An Education System that Uplifts

An Education System that Uplifts

Our Childrens' Futures Should Never Be Negotiable

In light of last night’s mass layoffs across the Department of Education, effectively cutting its workforce to 50% of what it was at the beginning of this administration, I would like to share with you my remarks from a press briefing in DC last month with former Education Secretary Arne Duncan and Senator Chris Murphy.?

Read below as I talk about how the effort to dismantle the Department of Education is not about cutting bureaucracy—it’s about cutting opportunity for millions of children.


Remarks for DC Press Conference

February 2025:

Good morning. My name is Ethan Ashley, and I serve as the CEO of School Board Partners, a national nonprofit dedicated to training, supporting, connecting, and re-electing representative school board members who lead with courage, competence, and impact. Our work spans 190 school districts across 41 states, reaching more than 8 million students.

While our mission is national, my roots are in Louisiana—a state that depends on critical federal K-12 funding to support 1,300 schools and over 686,000 students. I know firsthand how vital this support is, both as a former school board member who served for eight years during the pandemic and as a public school parent.

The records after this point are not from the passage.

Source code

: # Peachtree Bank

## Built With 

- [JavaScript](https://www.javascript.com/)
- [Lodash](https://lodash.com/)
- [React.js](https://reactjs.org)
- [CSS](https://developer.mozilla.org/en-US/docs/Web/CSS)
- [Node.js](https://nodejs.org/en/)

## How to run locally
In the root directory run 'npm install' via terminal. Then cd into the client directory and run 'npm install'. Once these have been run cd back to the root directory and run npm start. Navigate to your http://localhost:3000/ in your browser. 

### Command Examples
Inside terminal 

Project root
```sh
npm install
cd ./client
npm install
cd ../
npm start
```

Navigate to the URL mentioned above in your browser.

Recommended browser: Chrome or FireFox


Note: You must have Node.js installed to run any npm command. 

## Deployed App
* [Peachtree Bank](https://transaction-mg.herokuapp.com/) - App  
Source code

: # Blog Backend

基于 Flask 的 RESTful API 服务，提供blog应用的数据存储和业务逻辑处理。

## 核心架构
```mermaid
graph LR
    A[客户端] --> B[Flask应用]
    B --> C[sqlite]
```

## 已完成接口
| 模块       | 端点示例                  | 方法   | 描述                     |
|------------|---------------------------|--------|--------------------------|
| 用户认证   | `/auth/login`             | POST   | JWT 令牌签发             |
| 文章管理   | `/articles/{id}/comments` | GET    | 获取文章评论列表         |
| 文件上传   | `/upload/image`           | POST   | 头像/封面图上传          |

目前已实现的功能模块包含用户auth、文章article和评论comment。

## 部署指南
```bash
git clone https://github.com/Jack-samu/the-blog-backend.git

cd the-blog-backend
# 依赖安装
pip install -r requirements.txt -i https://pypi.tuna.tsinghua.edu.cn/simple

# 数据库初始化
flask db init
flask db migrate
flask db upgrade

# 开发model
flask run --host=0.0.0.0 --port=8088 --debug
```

The Reality of What’s at Stake

I want to talk more about what’s at stake:?

Imagine a school board meeting in a rural district where students are still struggling to recover from pandemic-related learning loss. The board is reviewing a proposal to fund high-dosage tutoring—an evidence-based strategy proven to accelerate student learning. The superintendent presents the data: test scores reveal that students, particularly those from low-income backgrounds, remain behind in reading and math. Teachers are working tirelessly, but they need more support to close the gaps.

The board members know this program could be a game-changer. But there’s a problem—their federal funding which offered direct support to students who needed it the most has been reapportioned to states in unclear and unprotected ways. No more title funding to ensure that students with disabilities or low income students would receive additional services and support. Without the certainty of the federal funds, the board must make an impossible choice: keep mental health counselors, sustain after-school programs, or fund tutoring services.

After a difficult debate, they make the painful decision to reject the tutoring program. Not because they don’t believe in it, but because they simply don’t have the money. That decision means thousands of students will continue to struggle, not because they aren’t capable, but because their school board wasn’t given the resources to support them.

This is not a hypothetical scenario—it’s the reality playing out across the country. School boards are being asked to do more with less, and dismantling the Department of Education and the protected classes of funding support that comes with it would make it impossible for them to address the ongoing academic challenges post-pandemic.

The Facts: Why Federal Funding Matters

Let’s be clear: the effort to dismantle the Department of Education is not about cutting bureaucracy—it’s about cutting opportunity for millions of children. Federal funds make up 11% of total revenue for public elementary and secondary schools, amounting to $101 billion in the 2020–21 school year. These funds are critical, particularly for under-resourced and majority-minority districts, ensuring students have access to quality education, special education services, mental health support, and essential learning programs. Weakening or eliminating this mandate of support would deepen opportunity gaps and put our most vulnerable students at risk. And to be clear, we needed these federal protections because states weren’t providing the support consistently for these vulnerable populations of children in our US education system.?

The Message We Send to Students

And what message does that send to our students? It tells them that their education is not a national priority. That their future is negotiable. That instead of investing in their success, we are willing to strip away the very resources designed to ensure they have a fair shot.

That is unacceptable.

We have seen the latest NAEP scores, and they are clear: student achievement has declined. The pandemic disrupted learning for millions of children, and the gaps in education have only widened. This is not the time to do less—it is the time to do more.

Now more than ever, we must double down on our commitment to public education by increasing investment in schools, supporting teachers, and expanding programs that help students recover and thrive.

Our children deserve an education system that uplifts them—not one that abandons them.

We call on Congress and the administration to reject any effort to weaken or eliminate the Department of Education and instead champion policies that invest in our schools, our educators, and—most importantly—our students’ futures.

Because our children’s futures should never be negotiable.


Ethan Ashley is the Co-Founder and CEO of School Board Partners and a former president and current member of the Orleans Parish School Board. Ethan is also an attorney with a law degree from Howard University, a fervent advocate for racial equity, youth justice, and civil rights, and a father and husband. He has held pivotal roles at esteemed institutions such as the Department of Justice Civil Rights Division, the Urban League of Louisiana, the ADL, and the Washington Lawyers' Committee for Civil Rights and Urban Affairs.